So today let us specifically honor her memory.  Meet Doxy's "reason why":

Elegy

She was beautiful. Big brown eyes and a veritable mane of dark brown, unruly hair. A crooked tooth gave her a interesting smile.

She was sarcastic and wry. I was always glad that I wasn't the subject of her witheringly funny scrutiny. She could cut through bullshit in about two seconds flat. You never wondered what she thought about anything--she was always happy to tell you.

She grew up in a beach town and she was in love with the ocean. Her blog carried a quote from Isak Dinesen: "The cure for anything is salt water: sweat, tears, or the sea." She knew something about tears--and she knew how to laugh, too.

She was fiercely loyal to her friends, including me. And she was loving--to her son, to her family and friends, and even to a few people who didn't deserve it.

She exemplified Jesus about as well as anyone I've ever known. She gave up on organized religion after her young son was diagnosed with a chronic illness and the faith community in which he was baptized at sunrise on an Easter morning never called to see how he was or visited him in the hospital. I can't say I blame her for that--in fact, it grieves me in a special way, because those apathetic folks were "my people"--Episcopalians. But she walked the walk a hell of a lot better than most people who just like to tell you about their love for Jesus.

She never caught a break. She never went to college. Never really had much in the way of a career--certainly not something with benefits. Her one great love broke her heart when he left their marriage. Late in life, she had the son she loved above all with a man who didn't deserve either of them.

She was a loving, good woman, friend, and mother, and she never caught a break.

*********************************

She died of cancer yesterday (e.g. 5/25/09). She died at age 50, leaving that 10-year-old boy with the chronic illness without her fierce love and protection. God only knows what his life will be like now.

She died because she was poor, and because she didn't have health insurance.

She died because, when she started having pain and other symptoms almost five years ago, she didn't go to the doctor because she couldn't afford it. What might have been easily curable had it been caught early was a death sentence by the time she was no longer able to bear the pain and dragged herself to the emergency room.

She died because the people in this country are so fucking selfish that they have fought healthcare reform tooth and nail.

She died because she didn't have the good fortune to be born in a country that doesn't CLAIM to be "Christian"--like any developed nation in Europe or the United Kingdom. (Where my mother, who suffers from chronic health problems, has received the best healthcare she's ever gotten...so spare me your ignorant diatribes about the National Health Service in the U.K.)

My friend spent her last years suffering not only the pain of cancer but the indignity of having to worry about how she was going to pay her rent and feed her child. She was diagnosed with terminal cancer 2½ years ago, and was able to get Social Security disability payments only nine weeks ago.

It sickens me to type that.

If you are one of those people who believes that universal healthcare is a socialist plot and has fought reform that would enable every American to have decent healthcare, I hold you personally responsible for her death. You are complicit in murder, and you should fall to your knees and beg God's forgiveness for your selfishness and your hardness of heart.
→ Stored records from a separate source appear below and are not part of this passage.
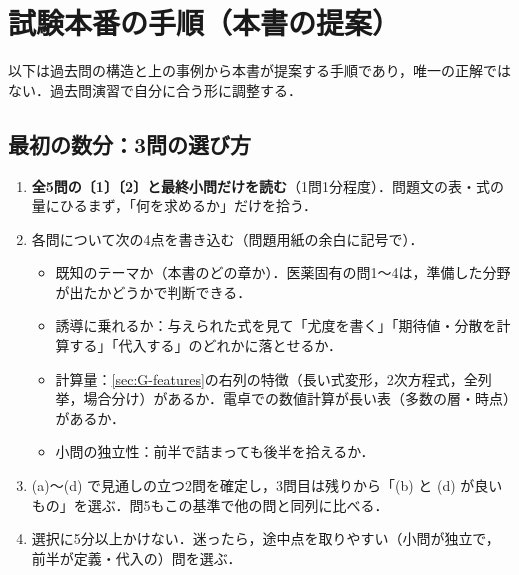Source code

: \documentclass[a4paper,11pt,openany]{ltjsbook}
\begin{document}
\section{試験本番の手順（本書の提案）}\label{sec:G-plan}
以下は過去問の構造と上の事例から本書が提案する手順であり，唯一の正解ではない．過去問演習で自分に合う形に調整する．

\subsection{最初の数分：3問の選び方}
\begin{enumerate}
\item \textbf{全5問の〔1〕〔2〕と最終小問だけを読む}（1問1分程度）．問題文の表・式の量にひるまず，「何を求めるか」だけを拾う．
\item 各問について次の4点を書き込む（問題用紙の余白に記号で）．
  \begin{itemize}
  \item[(a)] 既知のテーマか（本書のどの章か）．医薬固有の問1〜4は，準備した分野が出たかどうかで判断できる．
  \item[(b)] 誘導に乗れるか：与えられた式を見て「尤度を書く」「期待値・分散を計算する」「代入する」のどれかに落とせるか．
  \item[(c)] 計算量：\cref{sec:G-features}の右列の特徴（長い式変形，2次方程式，全列挙，場合分け）があるか．電卓での数値計算が長い表（多数の層・時点）があるか．
  \item[(d)] 小問の独立性：前半で詰まっても後半を拾えるか．
  \end{itemize}
\item (a)〜(d) で見通しの立つ2問を確定し，3問目は残りから「(b) と (d) が良いもの」を選ぶ．問5もこの基準で他の問と同列に比べる．
\item 選択に5分以上かけない．迷ったら，途中点を取りやすい（小問が独立で，前半が定義・代入の）問を選ぶ．
\end{enumerate}
\end{document}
If it were in my power, I would force you to look that 10-year-old boy in the face and explain to him why it is okay that his mother is dead so that you could have a few more dollars in your pocket for your Starbucks lattes or your cable television service. Or why it it was okay for you to keep your "Cadillac healthcare plan" while his mother had none.

If you could do that, you are beyond help and may God have mercy on your soul--for you will get none from me.

If you could do that, I hope that you at least have the grace not to call yourself a Christian.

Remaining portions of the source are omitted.